Constance - This just reads like all-about-me on behalf of the OP. No feelings whatsoever as to any needs on behalf of the friend. Who doesn't seem to matter at all to you or the OP. S'all take and no give.

Not at all. I haven't criticised the friend in the least in any of my posts and, of course, respect her right to make her own decision. She may well have totally different expectations from the OP, and, for all we know, put a different valuation on their friendship. I came on the thread simply to say that I understand the OP's feelings, especially in view of the troubles she had had in the last two years, which may have made her more sensitive.

OTheHugeManatee · 08/10/2015 13:27

For all you know OP she might have struggled with infertility for years and be unable to handle the thought of all those parents and young children.

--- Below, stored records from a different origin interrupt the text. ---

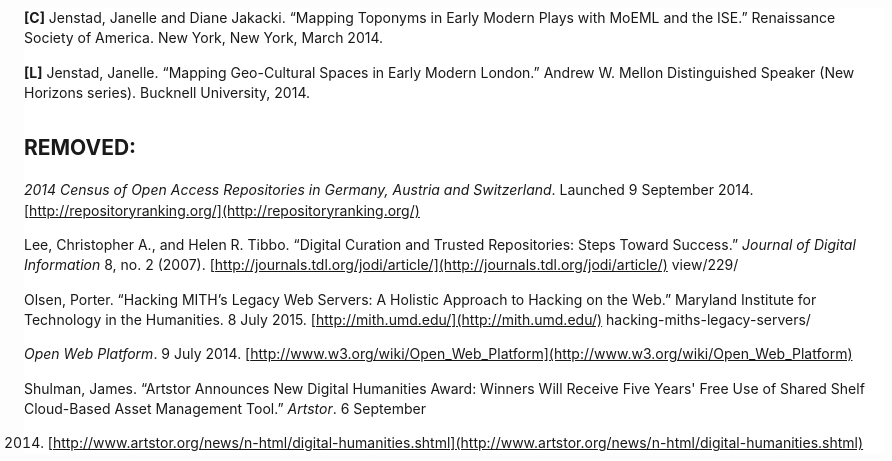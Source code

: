 **[C]** Jenstad, Janelle and Diane Jakacki. “Mapping Toponyms in Early Modern Plays with
MoEML and the ISE.” Renaissance Society of America. New York, New York, March 2014.

**[L]** Jenstad, Janelle. “Mapping Geo-Cultural Spaces in Early Modern London.” Andrew W.
Mellon Distinguished Speaker (New Horizons series). Bucknell University, 2014.


## REMOVED:

_2014 Census of Open Access Repositories in Germany, Austria and Switzerland_. Launched 9
September 2014. [http://repositoryranking.org/](http://repositoryranking.org/)

Lee, Christopher A., and Helen R. Tibbo. “Digital Curation and Trusted Repositories: Steps
Toward Success.” _Journal of Digital Information_ 8, no. 2 (2007). [http://journals.tdl.org/jodi/article/](http://journals.tdl.org/jodi/article/)
view/229/

Olsen, Porter. “Hacking MITH’s Legacy Web Servers: A Holistic Approach to Hacking on the
Web.” Maryland Institute for Technology in the Humanities. 8 July 2015. [http://mith.umd.edu/](http://mith.umd.edu/)
hacking-miths-legacy-servers/

_Open Web Platform_. 9 July 2014. [http://www.w3.org/wiki/Open_Web_Platform](http://www.w3.org/wiki/Open_Web_Platform)

Shulman, James. “Artstor Announces New Digital Humanities Award: Winners Will Receive Five
Years' Free Use of Shared Shelf Cloud-Based Asset Management Tool.” _Artstor_. 6 September

2014. [http://www.artstor.org/news/n-html/digital-humanities.shtml](http://www.artstor.org/news/n-html/digital-humanities.shtml)


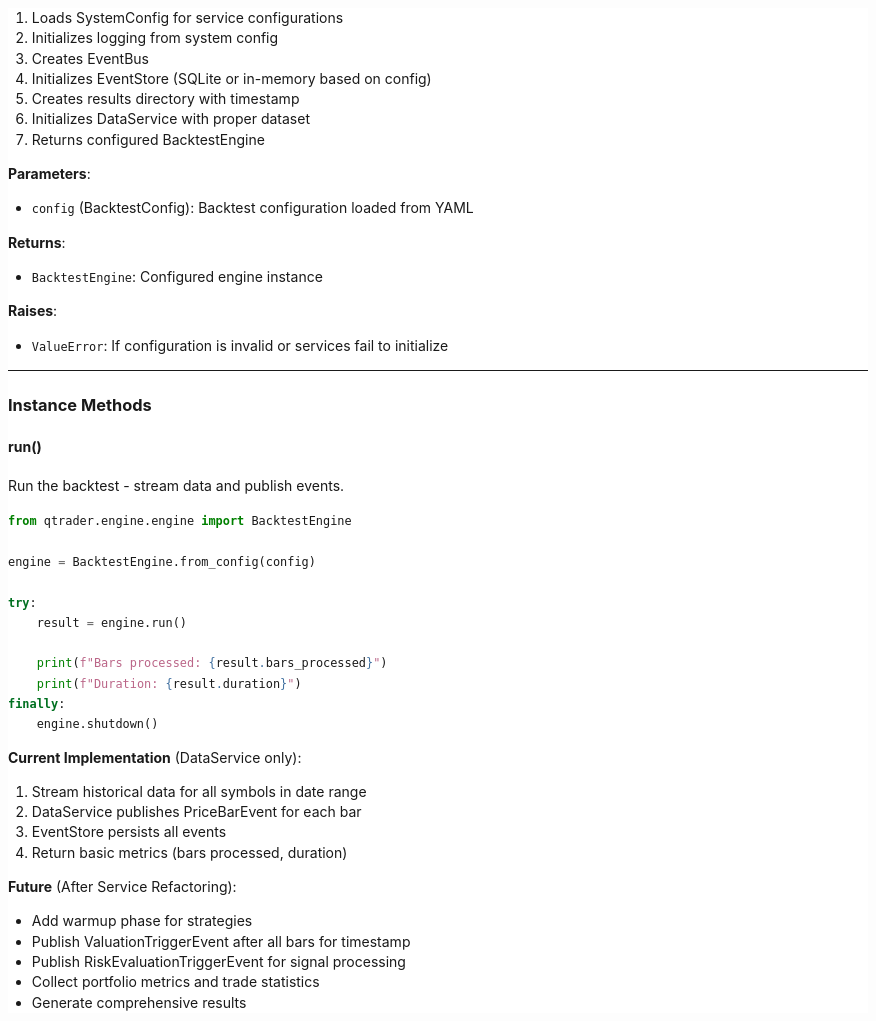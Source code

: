 1. Loads SystemConfig for service configurations
1. Initializes logging from system config
1. Creates EventBus
1. Initializes EventStore (SQLite or in-memory based on config)
1. Creates results directory with timestamp
1. Initializes DataService with proper dataset
1. Returns configured BacktestEngine

**Parameters**:

- `config` (BacktestConfig): Backtest configuration loaded from YAML

**Returns**:

- `BacktestEngine`: Configured engine instance

**Raises**:

- `ValueError`: If configuration is invalid or services fail to initialize

______________________________________________________________________

### Instance Methods

#### run()

Run the backtest - stream data and publish events.

```python
from qtrader.engine.engine import BacktestEngine

engine = BacktestEngine.from_config(config)

try:
    result = engine.run()

    print(f"Bars processed: {result.bars_processed}")
    print(f"Duration: {result.duration}")
finally:
    engine.shutdown()
```

**Current Implementation** (DataService only):

1. Stream historical data for all symbols in date range
1. DataService publishes PriceBarEvent for each bar
1. EventStore persists all events
1. Return basic metrics (bars processed, duration)

**Future** (After Service Refactoring):

- Add warmup phase for strategies
- Publish ValuationTriggerEvent after all bars for timestamp
- Publish RiskEvaluationTriggerEvent for signal processing
- Collect portfolio metrics and trade statistics
- Generate comprehensive results
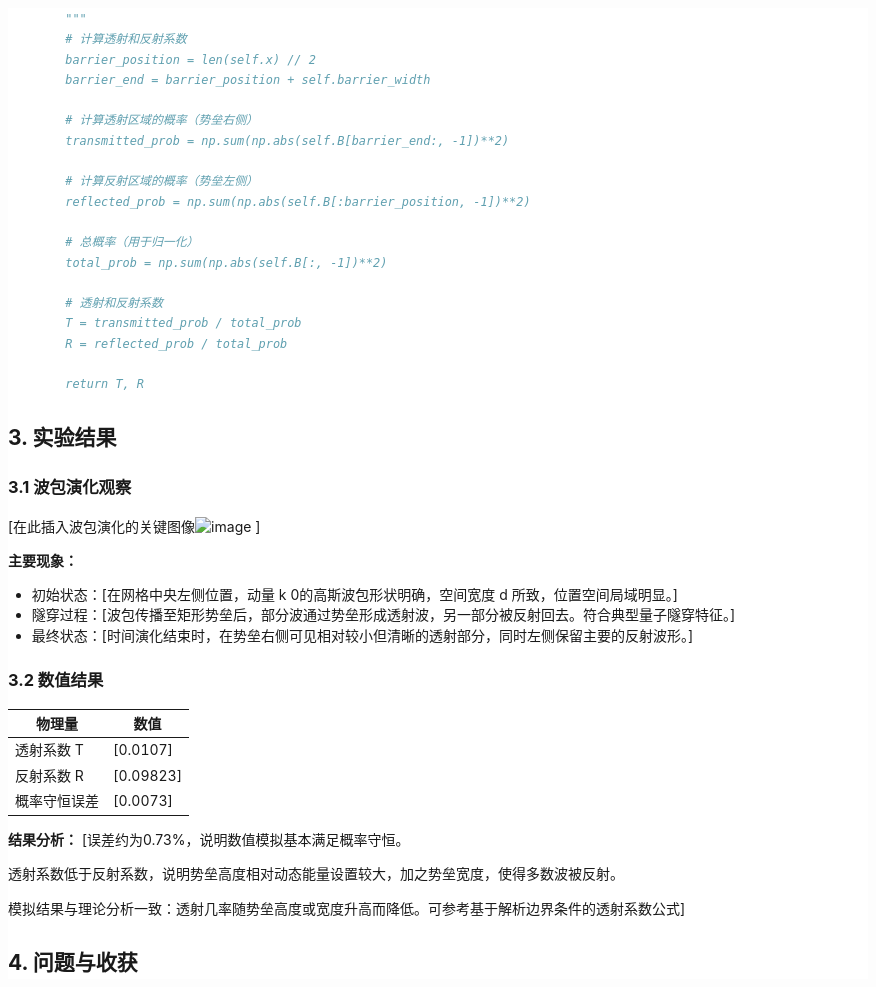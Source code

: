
 ```python
        """
        # 计算透射和反射系数
        barrier_position = len(self.x) // 2
        barrier_end = barrier_position + self.barrier_width
        
        # 计算透射区域的概率（势垒右侧）
        transmitted_prob = np.sum(np.abs(self.B[barrier_end:, -1])**2)
        
        # 计算反射区域的概率（势垒左侧）
        reflected_prob = np.sum(np.abs(self.B[:barrier_position, -1])**2)
        
        # 总概率（用于归一化）
        total_prob = np.sum(np.abs(self.B[:, -1])**2)
        
        # 透射和反射系数
        T = transmitted_prob / total_prob
        R = reflected_prob / total_prob
        
        return T, R
```

## 3. 实验结果

### 3.1 波包演化观察

[在此插入波包演化的关键图像![image](https://github.com/user-attachments/assets/08972bf2-dde6-41d9-8146-533f1ae17f9b)
]

**主要现象：**
- 初始状态：[在网格中央左侧位置，动量 k 0的高斯波包形状明确，空间宽度 d 所致，位置空间局域明显。]
- 隧穿过程：[波包传播至矩形势垒后，部分波通过势垒形成透射波，另一部分被反射回去。符合典型量子隧穿特征。]
- 最终状态：[时间演化结束时，在势垒右侧可见相对较小但清晰的透射部分，同时左侧保留主要的反射波形。]


### 3.2 数值结果

| 物理量 | 数值 |
|--------|------|
| 透射系数 T | [0.0107] |
| 反射系数 R | [0.09823] |
| 概率守恒误差 | [0.0073] |

**结果分析：**
[误差约为0.73%，说明数值模拟基本满足概率守恒。

透射系数低于反射系数，说明势垒高度相对动态能量设置较大，加之势垒宽度，使得多数波被反射。

模拟结果与理论分析一致：透射几率随势垒高度或宽度升高而降低。可参考基于解析边界条件的透射系数公式]

## 4. 问题与收获
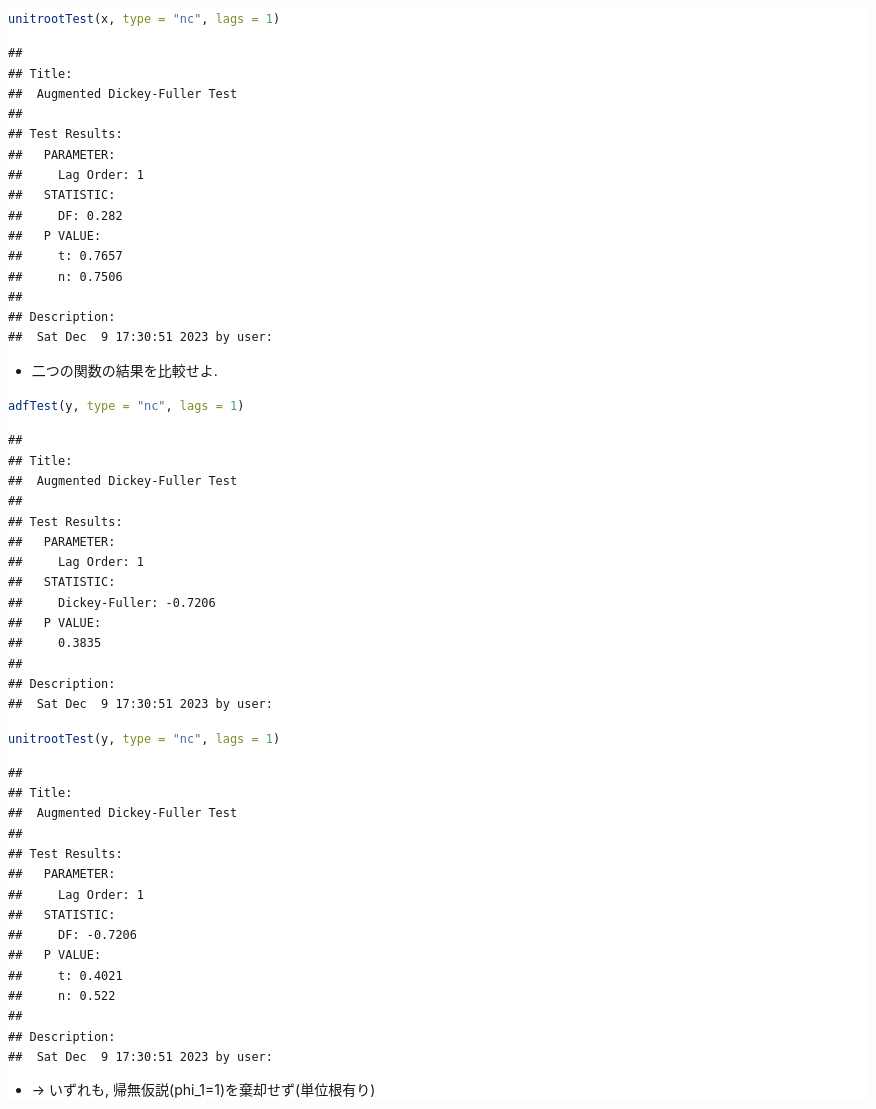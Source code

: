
 ```r
unitrootTest(x, type = "nc", lags = 1)
```

```
## 
## Title:
##  Augmented Dickey-Fuller Test
## 
## Test Results:
##   PARAMETER:
##     Lag Order: 1
##   STATISTIC:
##     DF: 0.282
##   P VALUE:
##     t: 0.7657 
##     n: 0.7506 
## 
## Description:
##  Sat Dec  9 17:30:51 2023 by user:
```
- 二つの関数の結果を比較せよ.


```r
adfTest(y, type = "nc", lags = 1)
```

```
## 
## Title:
##  Augmented Dickey-Fuller Test
## 
## Test Results:
##   PARAMETER:
##     Lag Order: 1
##   STATISTIC:
##     Dickey-Fuller: -0.7206
##   P VALUE:
##     0.3835 
## 
## Description:
##  Sat Dec  9 17:30:51 2023 by user:
```

```r
unitrootTest(y, type = "nc", lags = 1)
```

```
## 
## Title:
##  Augmented Dickey-Fuller Test
## 
## Test Results:
##   PARAMETER:
##     Lag Order: 1
##   STATISTIC:
##     DF: -0.7206
##   P VALUE:
##     t: 0.4021 
##     n: 0.522 
## 
## Description:
##  Sat Dec  9 17:30:51 2023 by user:
```
- → いずれも, 帰無仮説(phi_1=1)を棄却せず(単位根有り)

I hear that you've had a difficult time recently but YABU to be so upset. If she was blowing off a catch up lunch with you at short notice to paint the kitchen cupboards you might legitimately feel insulted at what that said about how important you are to her; but there are many reasons why she might not want to to attend a child's party, all the way from needing to do DIY through not really liking toddlers to suffering from infertility. YABU - why not just arrange an adults only meet up with her?

Lilifer · 08/10/2015 13:39

Ok, well I won't send a shitty reply then

See OP this line ^ does not paint you as a thoughtful do-thing-for-others kind of person. Such a person would not send a shitty text to a friend even if they did feel let down or hurt.